Morel fonde son théâtre, ou plutôt ses théâtres du Peuple sur le principe de l’abonnement. « Ce n’est qu’en voyant constamment de belles choses, que le goût se forme ; l’éducation exige la répétition. Pour agir efficacement sur un public, il faut l’avoir constamment en main. Des fêtes exceptionnelles peuvent avoir plus d’éclat, mais leur influence est nulle. »[1] Cet abonnement serait hebdomadaire. « C’est la forme la plus régulière de l’abonnement, celle qui créera le mieux une habitude. » En conséquence, Morel propose l’émission de bons de 25 francs, remboursables par tirages périodiques, au gré de l’administration, et il y annexe vingt-cinq billets de théâtre. Moyennant un supplément de 10 francs, le porteur du bon pourrait renouveler son abonnement, quand les coupons seraient épuisés. Je n’entre pas dans le détail du paiement, que Morel

  1. Je ne partage pas sur ce point l’opinion de Morel.

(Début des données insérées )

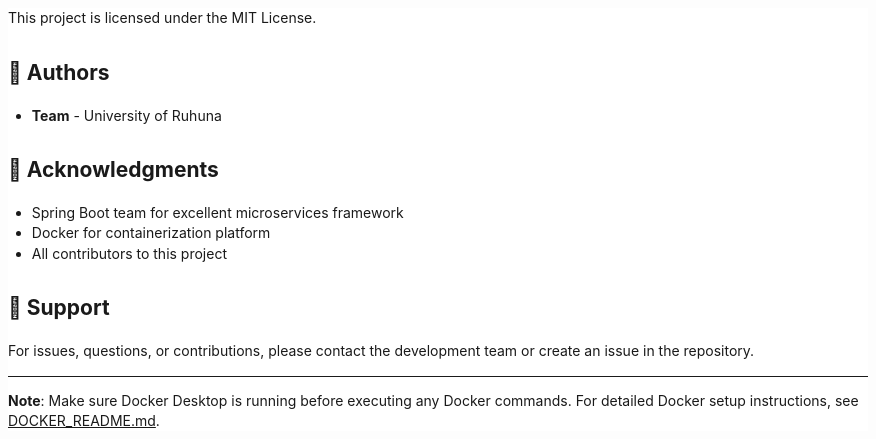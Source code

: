 This project is licensed under the MIT License.

## 👥 Authors

- **Team** - University of Ruhuna

## 🙏 Acknowledgments

- Spring Boot team for excellent microservices framework
- Docker for containerization platform
- All contributors to this project

## 📧 Support

For issues, questions, or contributions, please contact the development team or create an issue in the repository.

---

**Note**: Make sure Docker Desktop is running before executing any Docker commands. For detailed Docker setup instructions, see [DOCKER_README.md](DOCKER_README.md).

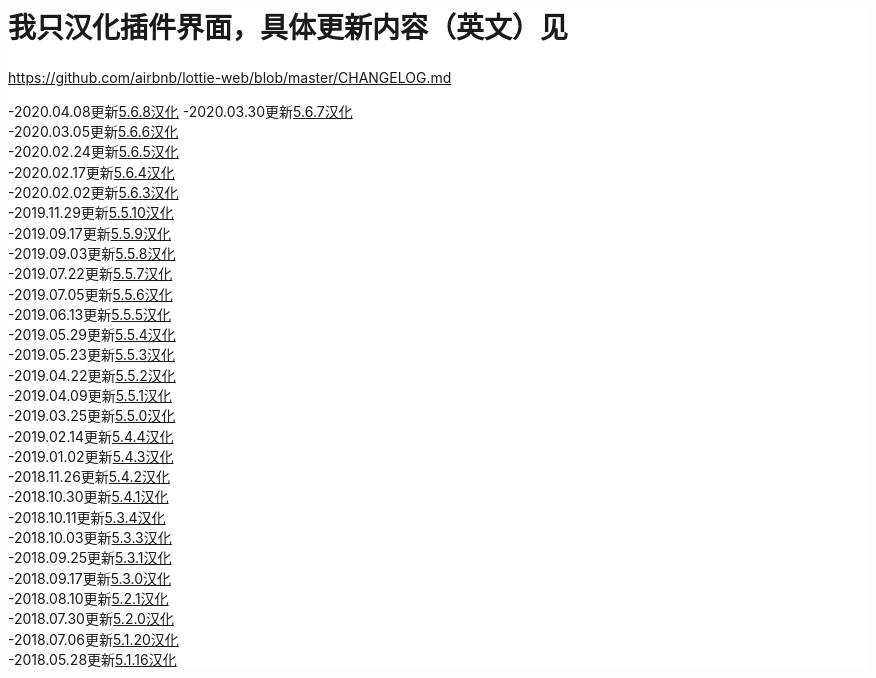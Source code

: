 # 我只汉化插件界面，具体更新内容（英文）见
https://github.com/airbnb/lottie-web/blob/master/CHANGELOG.md

-2020.04.08更新[5.6.8汉化](https://raw.githubusercontent.com/bigxixi/bodymovin_cn/master/5.6.8/bodymovin568cn.zxp) 
-2020.03.30更新[5.6.7汉化](https://raw.githubusercontent.com/bigxixi/bodymovin_cn/master/5.6.7/bodymovin567cn.zxp)  
-2020.03.05更新[5.6.6汉化](https://raw.githubusercontent.com/bigxixi/bodymovin_cn/master/5.6.6/bodymovin566cn.zxp)  
-2020.02.24更新[5.6.5汉化](https://raw.githubusercontent.com/bigxixi/bodymovin_cn/master/5.6.5/bodymovin565cn.zxp)  
-2020.02.17更新[5.6.4汉化](https://raw.githubusercontent.com/bigxixi/bodymovin_cn/master/5.6.4/bodymovin564cn.zxp)  
-2020.02.02更新[5.6.3汉化](https://raw.githubusercontent.com/bigxixi/bodymovin_cn/master/5.6.3/bodymovin563cn.zxp)  
-2019.11.29更新[5.5.10汉化](https://raw.githubusercontent.com/bigxixi/bodymovin_cn/master/5.5.10/bodymovin5510cn.zxp)  
-2019.09.17更新[5.5.9汉化](https://raw.githubusercontent.com/bigxixi/bodymovin_cn/master/5.5.9/bodymovin559cn.zxp)  
-2019.09.03更新[5.5.8汉化](https://raw.githubusercontent.com/bigxixi/bodymovin_cn/master/5.5.8/bodymovin558cn.zxp)  
-2019.07.22更新[5.5.7汉化](https://raw.githubusercontent.com/bigxixi/bodymovin_cn/master/5.5.7/bodymovin557cn.zxp)  
-2019.07.05更新[5.5.6汉化](https://raw.githubusercontent.com/bigxixi/bodymovin_cn/master/5.5.6/bodymovin556cn.zxp)  
-2019.06.13更新[5.5.5汉化](https://raw.githubusercontent.com/bigxixi/bodymovin_cn/master/5.5.5/bodymovin555cn.zxp)  
-2019.05.29更新[5.5.4汉化](https://raw.githubusercontent.com/bigxixi/bodymovin_cn/master/5.5.4/bodymovin554cn.zxp)  
-2019.05.23更新[5.5.3汉化](https://raw.githubusercontent.com/bigxixi/bodymovin_cn/master/5.5.3/bodymovin553cn.zxp)  
-2019.04.22更新[5.5.2汉化](https://raw.githubusercontent.com/bigxixi/bodymovin_cn/master/5.5.2/bodymovin552cn.zxp)  
-2019.04.09更新[5.5.1汉化](https://raw.githubusercontent.com/bigxixi/bodymovin_cn/master/5.5.1/bodymovin551cn.zxp)  
-2019.03.25更新[5.5.0汉化](https://raw.githubusercontent.com/bigxixi/bodymovin_cn/master/5.5.0/bodymovin550cn.zxp)  
-2019.02.14更新[5.4.4汉化](https://raw.githubusercontent.com/bigxixi/bodymovin_cn/master/5.4.4/bodymovin544cn.zxp)  
-2019.01.02更新[5.4.3汉化](https://raw.githubusercontent.com/bigxixi/bodymovin_cn/master/5.4.3/bodymovin543cn.zxp)  
-2018.11.26更新[5.4.2汉化](https://raw.githubusercontent.com/bigxixi/bodymovin_cn/master/5.4.2/bodymovin542cn.zxp)  
-2018.10.30更新[5.4.1汉化](https://raw.githubusercontent.com/bigxixi/bodymovin_cn/master/5.4.1/bodymovin541cn.zxp)  
-2018.10.11更新[5.3.4汉化](https://raw.githubusercontent.com/bigxixi/bodymovin_cn/master/5.3.4/bodymovin534cn.zxp)  
-2018.10.03更新[5.3.3汉化](https://raw.githubusercontent.com/bigxixi/bodymovin_cn/master/5.3.3/bodymovin533cn.zxp)  
-2018.09.25更新[5.3.1汉化](https://raw.githubusercontent.com/bigxixi/bodymovin_cn/master/5.3.1/bodymovin531cn.zxp)  
-2018.09.17更新[5.3.0汉化](https://raw.githubusercontent.com/bigxixi/bodymovin_cn/master/5.3.0/bodymovin530cn.zxp)  
-2018.08.10更新[5.2.1汉化](https://raw.githubusercontent.com/bigxixi/bodymovin_cn/master/5.2.1/bodymovin521cn.zxp)  
-2018.07.30更新[5.2.0汉化](https://raw.githubusercontent.com/bigxixi/bodymovin_cn/master/5.2.0/bodymovin520cn.zxp)  
-2018.07.06更新[5.1.20汉化](https://raw.githubusercontent.com/bigxixi/bodymovin_cn/master/5.1.20/bodymovin5120cn.zxp)   
-2018.05.28更新[5.1.16汉化](https://raw.githubusercontent.com/bigxixi/bodymovin_cn/master/5.1.16/bodymovin5116cn.zxp)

Il suffit de se rappeler quel écho profond et durable peuvent avoir, dans l’esprit d’un enfant sevré de distractions, quelques très rares spectacles vus de loin en loin. Mais il est vrai qu’ils ne créent pas une habitude ; et je crois nécessaire d’user à la fois des spectacles réguliers, comme d’une sorte d’éducation, et des fêtes exceptionnelles, comme d’une exaltation du cœur et de la volonté.